In dieser Hinsicht ist der Krieg in der Ukraine eine Art verspätete Rechtfertigung der "Revolution in Military Affairs" (RMA, "Revolution des Militärs") der 1980er-Jahre, als die Fortschritte in der US-amerikanischen Satelliten-, Informations-, Automatisierungs- und Kommunikationstechnologie – zusammengefasst in einem sogenannten "System der Systeme" – es den US-Kommandeuren (und dem militärisch-industriellen Komplex) ermöglichten, sich damit zu brüsten, dass der "Kriegsnebel" abgeschafft worden sei und "alles auf dem Schlachtfeld identifiziert und alles, was identifiziert wird, zerstört werden kann".

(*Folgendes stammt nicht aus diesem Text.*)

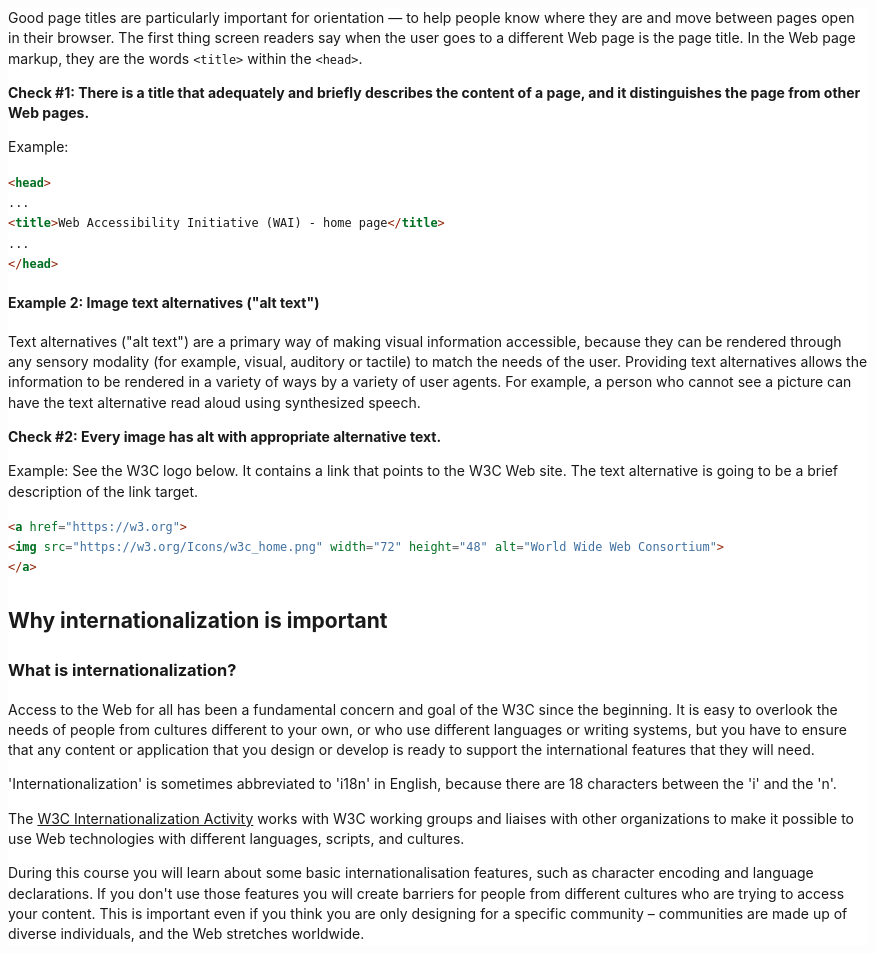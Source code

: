 Good page titles are particularly important for orientation — to help people know where they are and move between pages open in their browser. The first thing screen readers say when the user goes to a different Web page is the page title. In the Web page markup, they are the words `<title>` within the `<head>`.

__Check #1: There is a title that adequately and briefly describes the content of a page, and it distinguishes the page from other Web pages.__

Example:
```html
<head>
...
<title>Web Accessibility Initiative (WAI) - home page</title>
...
</head>
```

#### Example 2: Image text alternatives ("alt text")

Text alternatives ("alt text") are a primary way of making visual information accessible, because they can be rendered through any sensory modality (for example, visual, auditory or tactile) to match the needs of the user. Providing text alternatives allows the information to be rendered in a variety of ways by a variety of user agents. For example, a person who cannot see a picture can have the text alternative read aloud using synthesized speech.

__Check #2: Every image has alt with appropriate alternative text.__

Example: See the W3C logo below. It contains a link that points to the W3C Web site. The text alternative is going to be a brief description of the link target.

```html
<a href="https://w3.org">
<img src="https://w3.org/Icons/w3c_home.png" width="72" height="48" alt="World Wide Web Consortium">
</a>
```


## Why internationalization is important

### What is internationalization?

Access to the Web for all has been a fundamental concern and goal of the W3C since the beginning. It is easy to overlook the needs of people from cultures different to your own, or who use different languages or writing systems, but you have to ensure that any content or application that you design or develop is ready to support the international features that they will need.

'Internationalization' is sometimes abbreviated to 'i18n' in English, because there are 18 characters between the 'i' and the 'n'.

The [W3C Internationalization Activity](https://www.w3.org/International/) works with W3C working groups and liaises with other organizations to make it possible to use Web technologies with different languages, scripts, and cultures.

During this course you will learn about some basic internationalisation features, such as character encoding and language declarations. If you don't use those features you will create barriers for people from different cultures who are trying to access your content. This is important even if you think you are only designing for a specific community – communities are made up of diverse individuals, and the Web stretches worldwide.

Die RMA wurde auch als "netzwerkzentrierte Kriegsführung" bezeichnet, und wenn die Notwendigkeit einer engen Koordinierung zwischen Nachrichtendiensten, Bodentruppen und Luftstreitkräften schon seit 1940 offenkundig war, so wurde sie durch das (zumindest anfänglich) katastrophale russische Versagen in dieser Hinsicht sicherlich noch einmal unterstrichen.

Die Bedeutung der RMA wurde erst mit dem Krieg in der Ukraine in vollem Umfang gewürdigt, da es sich um den ersten großen Krieg der jüngeren Zeit handelt, in dem etwa gleichstarke moderne Gegner gegeneinander antreten. Die Siege der USA gegen den Irak in den Jahren 1991 und 2003, die damals von einigen amerikanischen Kommentatoren hochgejubelt wurden, sind wenig aussagekräftig.

Die irakische Armee in offener Feldschlacht in Wüsten und Halbwüsten zu besiegen, wäre für jede Armee mit einer überwältigenden Überlegenheit an Panzern und Flugzeugen ein Leichtes gewesen.

Die Bedeutung der RMA wurde auch durch die späteren Misserfolge der USA im Irak und in Afghanistan gegen lokale Aufständische, die mit einfachen Waffen ausgestattet waren, eingetrübt: durch Kalaschnikows und improvisierte Sprengsätze (IEDs).

Die Begeisterung des US-Militärs und der militärisch-zivilen Führung für die RMA ist nicht allein auf militärische Einschätzungen zurückzuführen. Sie entspricht auch in hohem Maße dem leidenschaftlichen Wunsch moderner demokratischer Staaten nach Militärtechnologien, mit denen gesiegt werden kann, ohne dass viele ihrer eigenen Soldaten geopfert werden müssen, was zu Protesten in der Bevölkerung führen würde.

Diese Idealvorstellung geht auf das 19. Jahrhundert zurück, als moderne Waffen es den westlichen imperialen Armeen ermöglichten, eine weitaus größere Zahl von Feinden mit sehr geringen Kosten zu besiegen.

Unter diesem Gesichtspunkt ist der Krieg in der Ukraine jedoch eine Lehre, die den westlichen Hoffnungen auf die RMA direkt widerspricht. Denn er hat auch gezeigt, wie wichtig – nach dem Vorbild von Stalingrad, Verdun und Austerlitz – nach wie vor der Zugang zu einer großen Zahl gut ausgebildeter Infanteristen ist, die in modernen Gesellschaften nur durch Wehrpflicht generiert werden können. Erst die Ukraine und dann Russland haben auf die Masseneinberufung zurückgegriffen und diese mit zunehmenden Verlusten immer weiter ausgedehnt.